What force generates flow?

Answer 8

Blood flow is generated by a pressure gradient across the vascular tree/ respiratory system. Flow is directly proportional to the pressure gradient between ends of vessels/ airways I.e double pressure gradient, double the flow. Flow (Q) ∝ pressure gradient (△P)

Question 9

For a given pressure gradient, what is flow affected by/ inversely proportional to? What is the overall equation for flow?

Answer 9

Flow is inversely proportional to resistance of the airway/ blood vessel

Flow (Q) = Pressure gradient (△P) / Resistance (R)

Question 10

What is resistance dependent on? If we increased resistance what could restore flow?

Answer 10

Resistance is dependent on the radius of the vessel/ airway. If we increase resistance we can restore flow by increasing the pressure gradient.

Question 11

What clinical equation is there that mimics △P = Q x R

Answer 11

The equation for blood pressure:

BP = CO x SVR

Blood pressure = cardiac output x systemic vascular resistance

Question 12

Define velocity

Answer 12

Velocity is the rate of movement of fluid particles along a vessel/ airway measured in cm/ second.

Question 13

What is velocity directly proportional to/ inversely proportional to?
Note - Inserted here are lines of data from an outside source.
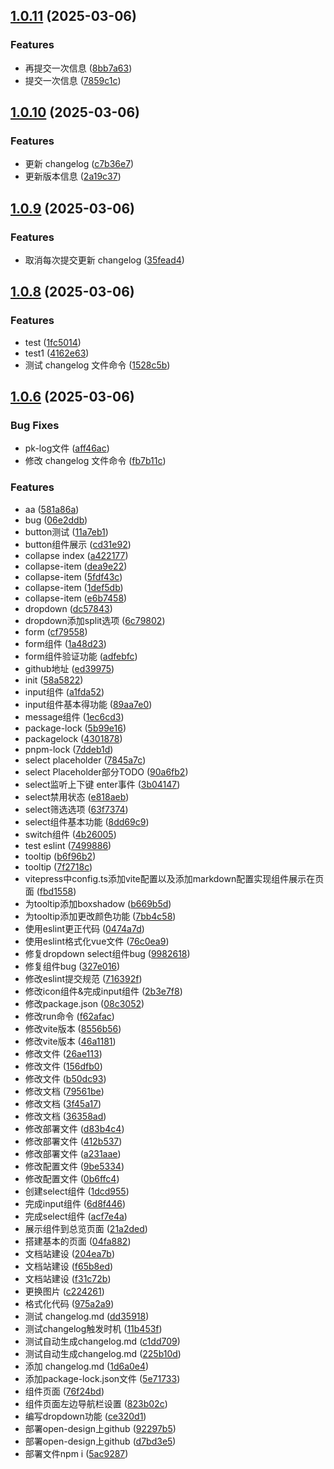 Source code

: ## [1.0.11](https://github.com/jeff-jayden/open-design/compare/v1.0.10...v1.0.11) (2025-03-06)


### Features

* 再提交一次信息 ([8bb7a63](https://github.com/jeff-jayden/open-design/commit/8bb7a633363eb2433e3fab8ed369c59d5f98cb91))
* 提交一次信息 ([7859c1c](https://github.com/jeff-jayden/open-design/commit/7859c1cbdff71f1da3520136748220fd2ab2ee6d))



## [1.0.10](https://github.com/jeff-jayden/open-design/compare/v1.0.9...v1.0.10) (2025-03-06)


### Features

* 更新 changelog ([c7b36e7](https://github.com/jeff-jayden/open-design/commit/c7b36e7c728200cc4ef7755a3026b3d44208a862))
* 更新版本信息 ([2a19c37](https://github.com/jeff-jayden/open-design/commit/2a19c371b0836290467db2fd24097937275c1296))



## [1.0.9](https://github.com/jeff-jayden/open-design/compare/v1.0.8...v1.0.9) (2025-03-06)


### Features

* 取消每次提交更新 changelog ([35fead4](https://github.com/jeff-jayden/open-design/commit/35fead475e0fae58f0d989a7aeae4ce13890e8cc))



## [1.0.8](https://github.com/jeff-jayden/open-design/compare/v1.0.6...v1.0.8) (2025-03-06)


### Features

* test ([1fc5014](https://github.com/jeff-jayden/open-design/commit/1fc50144d535585b51966b519a813419d37aae81))
* test1 ([4162e63](https://github.com/jeff-jayden/open-design/commit/4162e637e02135932792f8a6bac01677815bb672))
* 测试 changelog 文件命令 ([1528c5b](https://github.com/jeff-jayden/open-design/commit/1528c5bb8f55af03e480d41be302fc9b9b2bcb18))



## [1.0.6](https://github.com/jeff-jayden/open-design/compare/58a5822c706365c0c5c6cac6b522f910658f845b...v1.0.6) (2025-03-06)


### Bug Fixes

* pk-log文件 ([aff46ac](https://github.com/jeff-jayden/open-design/commit/aff46ac5cc12d82c046bd384a893c1b6dfd12fa2))
* 修改 changelog 文件命令 ([fb7b11c](https://github.com/jeff-jayden/open-design/commit/fb7b11c640d97010f34d59582beb05eefc584995))


### Features

* aa ([581a86a](https://github.com/jeff-jayden/open-design/commit/581a86a15b5c38d88f5a289c39250a47ca5db04d))
* bug ([06e2ddb](https://github.com/jeff-jayden/open-design/commit/06e2ddb60cf000fee7f08be7b919c991e72d88a7))
* button测试 ([11a7eb1](https://github.com/jeff-jayden/open-design/commit/11a7eb1dbb975baaf1032bf635b706ba50739d4b))
* button组件展示 ([cd31e92](https://github.com/jeff-jayden/open-design/commit/cd31e92b4fe330fd4708a7ea767aa4fe601a0d57))
* collapse index ([a422177](https://github.com/jeff-jayden/open-design/commit/a422177373f5ac6e2f39790540e698e5dff6c777))
* collapse-item ([dea9e22](https://github.com/jeff-jayden/open-design/commit/dea9e22383027da12250e7ffbb7a45badf2854a2))
* collapse-item ([5fdf43c](https://github.com/jeff-jayden/open-design/commit/5fdf43c721b4ceb716c2c0dbc3a4e90c403240e8))
* collapse-item ([1def5db](https://github.com/jeff-jayden/open-design/commit/1def5db17e410ce83faeadd810fd64d75c52a89b))
* collapse-item ([e6b7458](https://github.com/jeff-jayden/open-design/commit/e6b745851c3f9a569c745f315493d1c93e50a2b4))
* dropdown ([dc57843](https://github.com/jeff-jayden/open-design/commit/dc578432c79b0e63309fd8279dbc34db958b5559))
* dropdown添加split选项 ([6c79802](https://github.com/jeff-jayden/open-design/commit/6c7980262806252c495b280941803e6f489d5c7e))
* form ([cf79558](https://github.com/jeff-jayden/open-design/commit/cf79558946fd94b3e7fa0e5dd92b951729d3c041))
* form组件 ([1a48d23](https://github.com/jeff-jayden/open-design/commit/1a48d238788ddd2a0ab8387b17a9db68d89f7366))
* form组件验证功能 ([adfebfc](https://github.com/jeff-jayden/open-design/commit/adfebfcb0a9592ced2e06c2c29b8906f42cd9710))
* github地址 ([ed39975](https://github.com/jeff-jayden/open-design/commit/ed39975a9a029e90494b8d2c06639f4a4c04047f))
* init ([58a5822](https://github.com/jeff-jayden/open-design/commit/58a5822c706365c0c5c6cac6b522f910658f845b))
* input组件 ([a1fda52](https://github.com/jeff-jayden/open-design/commit/a1fda524de12ced88d9161bc0fd3ef60ba44f201))
* input组件基本得功能 ([89aa7e0](https://github.com/jeff-jayden/open-design/commit/89aa7e03df182abb995170d00eea5f2862982506))
* message组件 ([1ec6cd3](https://github.com/jeff-jayden/open-design/commit/1ec6cd307193d9cde51f978fcc6cd1036426b281))
* package-lock ([5b99e16](https://github.com/jeff-jayden/open-design/commit/5b99e16bb7095c3a51298aff6f56d80fb0ea60f8))
* packagelock ([4301878](https://github.com/jeff-jayden/open-design/commit/4301878e3973bb5f9ee7c2ec594a65d6b61aa682))
* pnpm-lock ([7ddeb1d](https://github.com/jeff-jayden/open-design/commit/7ddeb1dda891a6bdeda20da2283a7e6b52f42ad7))
* select placeholder ([7845a7c](https://github.com/jeff-jayden/open-design/commit/7845a7cc1bf45fe35f8a20b647840239bd22fb8b))
* select Placeholder部分TODO ([90a6fb2](https://github.com/jeff-jayden/open-design/commit/90a6fb237f103f1e65257d56769849835dc1587b))
* select监听上下键 enter事件 ([3b04147](https://github.com/jeff-jayden/open-design/commit/3b0414739599d25ab6de8299b498dd23c1fcff2d))
* select禁用状态 ([e818aeb](https://github.com/jeff-jayden/open-design/commit/e818aeb035102cc41a42615743a801b4d23668be))
* select筛选选项 ([63f7374](https://github.com/jeff-jayden/open-design/commit/63f7374eb71b2c7939559a2c31b51b6677aefcc9))
* select组件基本功能 ([8dd69c9](https://github.com/jeff-jayden/open-design/commit/8dd69c997e527f18e1a5e99c3ba49bcff37e56b0))
* switch组件 ([4b26005](https://github.com/jeff-jayden/open-design/commit/4b260059e1b3472a8bac1577b2e06cc0222e2231))
* test eslint ([7499886](https://github.com/jeff-jayden/open-design/commit/74998865994fdd923b27207728c1c7ef7b0ac408))
* tooltip ([b6f96b2](https://github.com/jeff-jayden/open-design/commit/b6f96b2b9f041759bf581558a87724360f54be32))
* tooltip ([7f2718c](https://github.com/jeff-jayden/open-design/commit/7f2718c63e7f749c6c55ef6b5d51469c03b3d590))
* vitepress中config.ts添加vite配置以及添加markdown配置实现组件展示在页面 ([fbd1558](https://github.com/jeff-jayden/open-design/commit/fbd15589d2349d9b6061e32390572a91a8d78954))
* 为tooltip添加boxshadow ([b669b5d](https://github.com/jeff-jayden/open-design/commit/b669b5d6c59ca267753cf9ffe009e1bbdc8d5b7e))
* 为tooltip添加更改颜色功能 ([7bb4c58](https://github.com/jeff-jayden/open-design/commit/7bb4c58326f48beca1e07a2a9d5f08d953bc7983))
* 使用eslint更正代码 ([0474a7d](https://github.com/jeff-jayden/open-design/commit/0474a7d9c5e54df7fdfc878adcbfe64908b92b82))
* 使用eslint格式化vue文件 ([76c0ea9](https://github.com/jeff-jayden/open-design/commit/76c0ea9ccbc0bad3ab1d306ba7af71d4d0cbcae8))
* 修复dropdown select组件bug ([9982618](https://github.com/jeff-jayden/open-design/commit/998261818b63bc39476f8c07b1d442a992b5cb42))
* 修复组件bug ([327e016](https://github.com/jeff-jayden/open-design/commit/327e016ab84e2ea9473acf8e2472538d82313829))
* 修改eslint提交规范 ([716392f](https://github.com/jeff-jayden/open-design/commit/716392fb22018153ae33602805b3e157f4f2eac0))
* 修改icon组件&完成input组件 ([2b3e7f8](https://github.com/jeff-jayden/open-design/commit/2b3e7f8d33d7755002aebe4dca9226f2b79db4a8))
* 修改package.json ([08c3052](https://github.com/jeff-jayden/open-design/commit/08c30522334fdeb26d3c97a7d4374d4000906910))
* 修改run命令 ([f62afac](https://github.com/jeff-jayden/open-design/commit/f62afac323f779938fffe09c690449c9be8a843a))
* 修改vite版本 ([8556b56](https://github.com/jeff-jayden/open-design/commit/8556b56b53a00dccf2dedca53b6a4a1e43fe0fa9))
* 修改vite版本 ([46a1181](https://github.com/jeff-jayden/open-design/commit/46a1181fc7f8c65087a2a6f33decf9b9c4020719))
* 修改文件 ([26ae113](https://github.com/jeff-jayden/open-design/commit/26ae113db2587562cfd168e21ed73295788f4662))
* 修改文件 ([156dfb0](https://github.com/jeff-jayden/open-design/commit/156dfb019218f2c45f9087d644d9c1ffb646bfe6))
* 修改文件 ([b50dc93](https://github.com/jeff-jayden/open-design/commit/b50dc934633d9dc806a8761a867e4f6b3d3841e7))
* 修改文档 ([79561be](https://github.com/jeff-jayden/open-design/commit/79561be53a31d11f8c914e34636d1696ba6ff7c4))
* 修改文档 ([3f45a17](https://github.com/jeff-jayden/open-design/commit/3f45a17e997129e5705da541e92e901d676da4ec))
* 修改文档 ([36358ad](https://github.com/jeff-jayden/open-design/commit/36358ad80a5481a6b3c3f50ec2aee324c8380793))
* 修改部署文件 ([d83b4c4](https://github.com/jeff-jayden/open-design/commit/d83b4c4263eda96c9a7a279543d2e221110c27d2))
* 修改部署文件 ([412b537](https://github.com/jeff-jayden/open-design/commit/412b537c67ab94ed49f719eb6801c26f2eae84a8))
* 修改部署文件 ([a231aae](https://github.com/jeff-jayden/open-design/commit/a231aaeaed112c957938e1c96fb4ae4936036f89))
* 修改配置文件 ([9be5334](https://github.com/jeff-jayden/open-design/commit/9be53345133367c8cb3966abc58720d5ef6db21b))
* 修改配置文件 ([0b6ffc4](https://github.com/jeff-jayden/open-design/commit/0b6ffc458164cfad908cb94882819b71e31772b2))
* 创建select组件 ([1dcd955](https://github.com/jeff-jayden/open-design/commit/1dcd955f09779d775fa81954dee689669d48110f))
* 完成input组件 ([6d8f446](https://github.com/jeff-jayden/open-design/commit/6d8f4466e3252464862d712b46366aaf9ecce6d4))
* 完成select组件 ([acf7e4a](https://github.com/jeff-jayden/open-design/commit/acf7e4aeaa1a3b74e8bfddb0231b9910d7599208))
* 展示组件到总览页面 ([21a2ded](https://github.com/jeff-jayden/open-design/commit/21a2ded51e6f51d19ba7de6eb7cd6628f588dca9))
* 搭建基本的页面 ([04fa882](https://github.com/jeff-jayden/open-design/commit/04fa882546508bbadaaf786bc9c541a2f4166943))
* 文档站建设 ([204ea7b](https://github.com/jeff-jayden/open-design/commit/204ea7bb8a8dcd883762986ae47acc51ed41026b))
* 文档站建设 ([f65b8ed](https://github.com/jeff-jayden/open-design/commit/f65b8ed16f067424e40771ecd4578e072c0acdd6))
* 文档站建设 ([f31c72b](https://github.com/jeff-jayden/open-design/commit/f31c72bf79e8cf4a20e565b1d7ed1fccbd8d640c))
* 更换图片 ([c224261](https://github.com/jeff-jayden/open-design/commit/c2242618b5abd3b0a9e6807546ce73e34ac71185))
* 格式化代码 ([975a2a9](https://github.com/jeff-jayden/open-design/commit/975a2a9dd2b29b981bd3dcaab5854efa8be7b99b))
* 测试 changelog.md ([dd35918](https://github.com/jeff-jayden/open-design/commit/dd35918275f0d4a8bf9503fc1e8d84187eb64fc3))
* 测试changelog触发时机 ([11b453f](https://github.com/jeff-jayden/open-design/commit/11b453fce8f36fdb84dd824b77a546084c30777d))
* 测试自动生成changelog.md ([c1dd709](https://github.com/jeff-jayden/open-design/commit/c1dd709fe25f284c947a97f04a996d8cab6b8997))
* 测试自动生成changelog.md ([225b10d](https://github.com/jeff-jayden/open-design/commit/225b10d92bf65baa5dbea3d152a82383406913f5))
* 添加 changelog.md ([1d6a0e4](https://github.com/jeff-jayden/open-design/commit/1d6a0e42f52e81b78cf6ebb09e72e6e60a16aab6))
* 添加package-lock.json文件 ([5e71733](https://github.com/jeff-jayden/open-design/commit/5e7173393142f98f1678d15913795b45be3727a7))
* 组件页面 ([76f24bd](https://github.com/jeff-jayden/open-design/commit/76f24bd8485752959a51300f19ebc0c168367d6b))
* 组件页面左边导航栏设置 ([823b02c](https://github.com/jeff-jayden/open-design/commit/823b02cb2beafd9172b5ea67c8ecb137eb1a50a5))
* 编写dropdown功能 ([ce320d1](https://github.com/jeff-jayden/open-design/commit/ce320d1fe7c3cd2f7ca19204021397ad6d091ed5))
* 部署open-design上github ([92297b5](https://github.com/jeff-jayden/open-design/commit/92297b576c4ea6a9fd276f120e3a095e06152a69))
* 部署open-design上github ([d7bd3e5](https://github.com/jeff-jayden/open-design/commit/d7bd3e5be32c7db1d376739b8e827a58ce3def5f))
* 部署文件npm i ([5ac9287](https://github.com/jeff-jayden/open-design/commit/5ac92872c554148f3d1fd1fe00c24ccc0ef5b6b7))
What is the equation for velocity?

At a constant flow, how does velocity change with altering the vessel radius?

Why is a narrowed vessel/ decreased radius clinically important?

Answer 13

Velocity is directly proportional to flow over the cross sectional area of the vessel.

V= Q / A

where V = velocity Q= Flow A = Cross sectional Area (π r2)

Increasing or decreasing the vessel radius at a constant flow (e.g. CO = 5L/min) alters the velocity of fluid movement.

At constant flow: Increasing the cross sectional area of the vessel decreases velocity

Decreasing the cross sectional area increases velocity of fluid movement.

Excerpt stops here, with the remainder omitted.